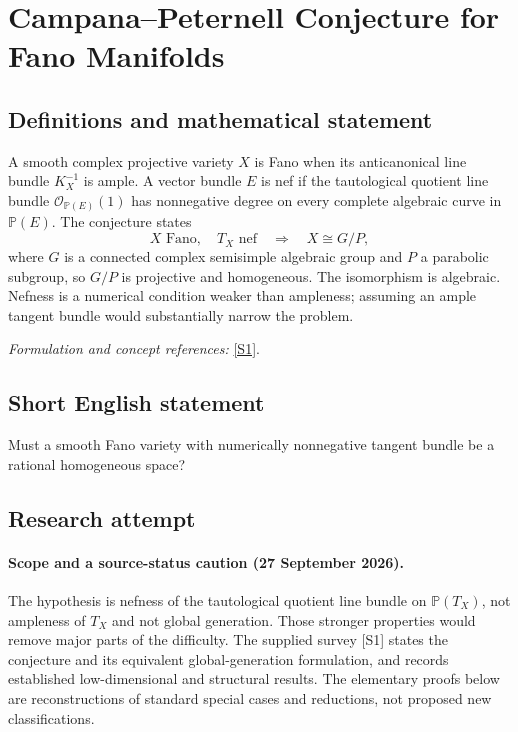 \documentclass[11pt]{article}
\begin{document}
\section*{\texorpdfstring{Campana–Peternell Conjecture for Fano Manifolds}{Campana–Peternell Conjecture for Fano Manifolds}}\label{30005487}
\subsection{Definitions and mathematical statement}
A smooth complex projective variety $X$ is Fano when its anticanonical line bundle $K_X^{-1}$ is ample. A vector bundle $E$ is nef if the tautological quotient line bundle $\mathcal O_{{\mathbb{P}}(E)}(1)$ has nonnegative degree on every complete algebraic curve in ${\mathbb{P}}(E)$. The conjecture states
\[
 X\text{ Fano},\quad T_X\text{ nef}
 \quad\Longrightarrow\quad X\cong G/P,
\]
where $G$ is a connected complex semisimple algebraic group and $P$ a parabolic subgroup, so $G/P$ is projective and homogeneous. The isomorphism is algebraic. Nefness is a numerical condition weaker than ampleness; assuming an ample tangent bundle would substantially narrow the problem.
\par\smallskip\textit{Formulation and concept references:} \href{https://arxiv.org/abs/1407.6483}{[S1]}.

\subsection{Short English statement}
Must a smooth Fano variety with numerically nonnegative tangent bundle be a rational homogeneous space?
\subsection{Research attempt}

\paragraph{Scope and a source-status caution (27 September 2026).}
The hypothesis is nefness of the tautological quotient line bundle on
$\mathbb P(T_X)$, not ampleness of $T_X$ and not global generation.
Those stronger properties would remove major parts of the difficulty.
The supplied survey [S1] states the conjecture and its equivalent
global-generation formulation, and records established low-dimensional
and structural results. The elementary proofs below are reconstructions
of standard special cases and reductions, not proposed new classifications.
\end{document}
_ _ _ _
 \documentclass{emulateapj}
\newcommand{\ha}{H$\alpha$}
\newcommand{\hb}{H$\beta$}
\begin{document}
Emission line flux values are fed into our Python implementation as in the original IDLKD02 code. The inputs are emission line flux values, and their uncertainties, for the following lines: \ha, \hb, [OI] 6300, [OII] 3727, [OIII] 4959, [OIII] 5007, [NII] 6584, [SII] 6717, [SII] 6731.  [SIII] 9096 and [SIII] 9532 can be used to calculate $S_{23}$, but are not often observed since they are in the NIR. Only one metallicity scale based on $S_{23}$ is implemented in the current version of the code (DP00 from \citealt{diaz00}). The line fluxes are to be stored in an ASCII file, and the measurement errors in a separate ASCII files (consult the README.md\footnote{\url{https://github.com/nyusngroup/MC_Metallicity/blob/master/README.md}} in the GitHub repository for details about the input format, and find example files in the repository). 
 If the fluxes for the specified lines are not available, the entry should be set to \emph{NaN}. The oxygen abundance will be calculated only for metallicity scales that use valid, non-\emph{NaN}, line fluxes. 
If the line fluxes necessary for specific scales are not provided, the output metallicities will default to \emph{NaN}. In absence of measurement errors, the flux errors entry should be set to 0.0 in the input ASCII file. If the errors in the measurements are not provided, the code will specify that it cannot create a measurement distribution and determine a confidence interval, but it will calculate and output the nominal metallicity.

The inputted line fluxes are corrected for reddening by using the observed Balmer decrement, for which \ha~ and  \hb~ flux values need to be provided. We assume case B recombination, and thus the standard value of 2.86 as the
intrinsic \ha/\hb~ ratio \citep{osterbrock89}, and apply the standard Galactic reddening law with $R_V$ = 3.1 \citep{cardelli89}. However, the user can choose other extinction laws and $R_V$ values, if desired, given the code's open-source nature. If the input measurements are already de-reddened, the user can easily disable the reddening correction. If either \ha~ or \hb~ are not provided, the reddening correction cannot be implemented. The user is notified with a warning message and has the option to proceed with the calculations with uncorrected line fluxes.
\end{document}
_ _ _ _
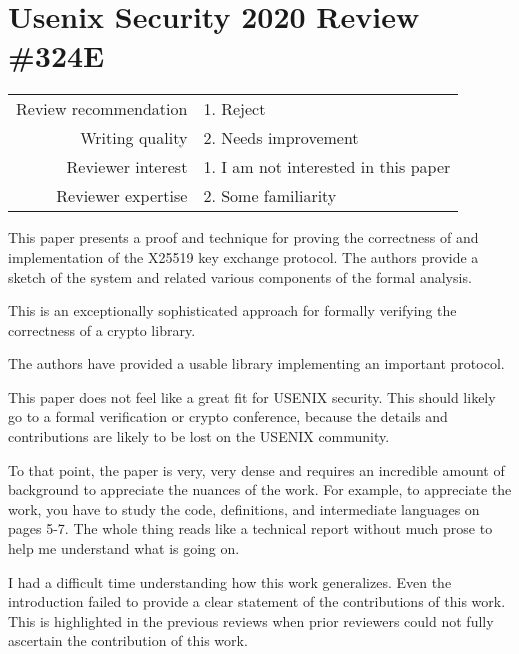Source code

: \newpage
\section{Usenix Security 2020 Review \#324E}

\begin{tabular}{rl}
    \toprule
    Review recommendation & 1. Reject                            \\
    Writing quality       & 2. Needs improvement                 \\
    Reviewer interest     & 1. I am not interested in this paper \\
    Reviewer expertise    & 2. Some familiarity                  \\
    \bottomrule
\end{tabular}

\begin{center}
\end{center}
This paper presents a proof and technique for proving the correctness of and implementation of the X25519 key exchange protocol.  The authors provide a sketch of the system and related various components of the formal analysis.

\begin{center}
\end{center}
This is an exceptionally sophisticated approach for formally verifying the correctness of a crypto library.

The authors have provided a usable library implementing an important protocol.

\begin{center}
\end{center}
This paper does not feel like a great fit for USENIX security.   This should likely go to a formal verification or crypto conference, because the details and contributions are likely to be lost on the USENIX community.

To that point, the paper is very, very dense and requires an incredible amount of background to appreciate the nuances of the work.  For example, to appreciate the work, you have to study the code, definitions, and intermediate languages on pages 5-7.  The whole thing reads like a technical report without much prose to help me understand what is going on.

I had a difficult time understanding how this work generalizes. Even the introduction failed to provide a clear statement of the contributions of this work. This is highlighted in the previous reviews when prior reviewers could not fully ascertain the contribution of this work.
_ _ _ _
# TASK REQUIREMENTS
Please count how many lines in the preceding records hold the word "newcommand", then give only that number.

# ANSWER BELOW
2